XSLT 3.0 array function

Accumulates a result by applying a function to each array member from left to right, starting with a seed value.

Syntax
array:fold-left(array, zero, function)

Description

array:fold-left() processes an array from its first member to its last, threading an accumulator through each step. For each member, the supplied function is called with the current accumulator value and the current member; its return value becomes the accumulator for the next step. After all members have been processed, the final accumulator value is returned.
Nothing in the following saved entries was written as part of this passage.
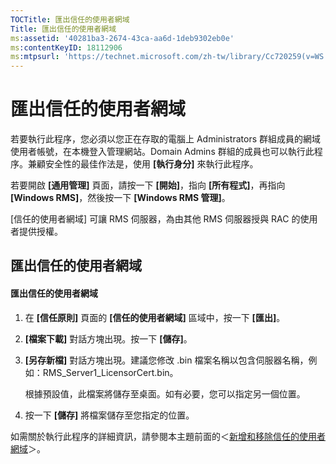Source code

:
 ```yaml
---
TOCTitle: 匯出信任的使用者網域
Title: 匯出信任的使用者網域
ms:assetid: '40281ba3-2674-43ca-aa6d-1deb9302eb0e'
ms:contentKeyID: 18112906
ms:mtpsurl: 'https://technet.microsoft.com/zh-tw/library/Cc720259(v=WS.10)'
---
```


匯出信任的使用者網域
====================

若要執行此程序，您必須以您正在存取的電腦上 Administrators 群組成員的網域使用者帳號，在本機登入管理網站。Domain Admins 群組的成員也可以執行此程序。兼顧安全性的最佳作法是，使用 **\[執行身分\]** 來執行此程序。

若要開啟 **\[通用管理\]** 頁面，請按一下 **\[開始\]**，指向 **\[所有程式\]**，再指向 **\[Windows RMS\]**，然後按一下 **\[Windows RMS 管理\]**。

\[信任的使用者網域\] 可讓 RMS 伺服器，為由其他 RMS 伺服器授與 RAC 的使用者提供授權。

匯出信任的使用者網域
--------------------

#### 匯出信任的使用者網域

1.  在 **\[信任原則\]** 頁面的 **\[信任的使用者網域\]** 區域中，按一下 **\[匯出\]**。

2.  **\[檔案下載\]** 對話方塊出現。按一下 **\[儲存\]**。

3.  **\[另存新檔\]** 對話方塊出現。建議您修改 .bin 檔案名稱以包含伺服器名稱，例如：RMS\_Server1\_LicensorCert.bin。

    根據預設值，此檔案將儲存至桌面。如有必要，您可以指定另一個位置。

4.  按一下 **\[儲存\]** 將檔案儲存至您指定的位置。

如需關於執行此程序的詳細資訊，請參閱本主題前面的＜[新增和移除信任的使用者網域](https://technet.microsoft.com/7c440b15-01c4-49f1-b43c-00f67f3388c1)＞。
When the array is empty, the zero (seed) value is returned unchanged without calling the function. This mirrors the mathematical notion of a left fold and is equivalent to the XPath 3.0 fold-left() function applied to sequences.

Parameters

ParameterTypeRequiredDescription
arrayarray(*)YesThe array to fold.
zeroitem()*YesThe initial accumulator value, returned as-is when the array is empty.
functionfunction(item()*, item()*) as item()*YesA function taking (accumulator, member) and returning the new accumulator.

Return value

item()* — the final accumulated result after processing all members.

Examples

Summing an array of numbers

Input XML:

<?xml version="1.0" encoding="UTF-8"?>
<data/>

Stylesheet:

<?xml version="1.0" encoding="UTF-8"?>
<xsl:stylesheet version="3.0"
  xmlns:xsl="http://www.w3.org/1999/XSL/Transform"
  xmlns:xs="http://www.w3.org/2001/XMLSchema"
  xmlns:array="http://www.w3.org/2005/xpath-functions/array">

  <xsl:output method="xml" indent="yes"/>

  <xsl:template match="/">
    <xsl:variable name="values" select="[10, 3, 7, 4, 6]"/>
    <xsl:variable name="sum"
      select="array:fold-left($values, 0, function($acc, $v) { $acc + $v })"/>
    <xsl:variable name="max"
      select="array:fold-left($values, array:get($values,1),
              function($acc, $v) { if ($v gt $acc) then $v else $acc })"/>
    <result>
      <sum><xsl:value-of select="$sum"/></sum>
      <max><xsl:value-of select="$max"/></max>
    </result>
  </xsl:template>
</xsl:stylesheet>

Output:

<result>
  <sum>30</sum>
  <max>10</max>
</result>

Building a CSV line from an array of strings

Input XML:

<?xml version="1.0" encoding="UTF-8"?>
<record>
  <field>Alice</field>
  <field>Engineering</field>
  <field>London</field>
</record>

Stylesheet:

<?xml version="1.0" encoding="UTF-8"?>
<xsl:stylesheet version="3.0"
  xmlns:xsl="http://www.w3.org/1999/XSL/Transform"
  xmlns:array="http://www.w3.org/2005/xpath-functions/array">

  <xsl:output method="text"/>

  <xsl:template match="/record">
    <xsl:variable name="fields"
      select="array:join(for $f in field return [string($f)])"/>
    <xsl:variable name="csv"
      select="array:fold-left(
        $fields,
        '',
        function($acc, $v) {
          if ($acc = '') then $v else concat($acc, ',', $v)
        }
      )"/>
    <xsl:value-of select="$csv"/>
  </xsl:template>
</xsl:stylesheet>

Output:

Alice,Engineering,London

Notes

  • array:fold-left() and array:fold-right() differ in the direction of traversal, which matters for non-commutative operations such as string concatenation or subtraction.
  • The zero value type must be compatible with the accumulator type expected by the function; Saxon enforces type consistency at runtime.
  • For very large arrays, folding is generally more efficient than recursive template calls because it avoids XSL overhead.
  • The XPath 3.0 fold-left() function (without the array: prefix) performs the same operation over sequences rather than arrays.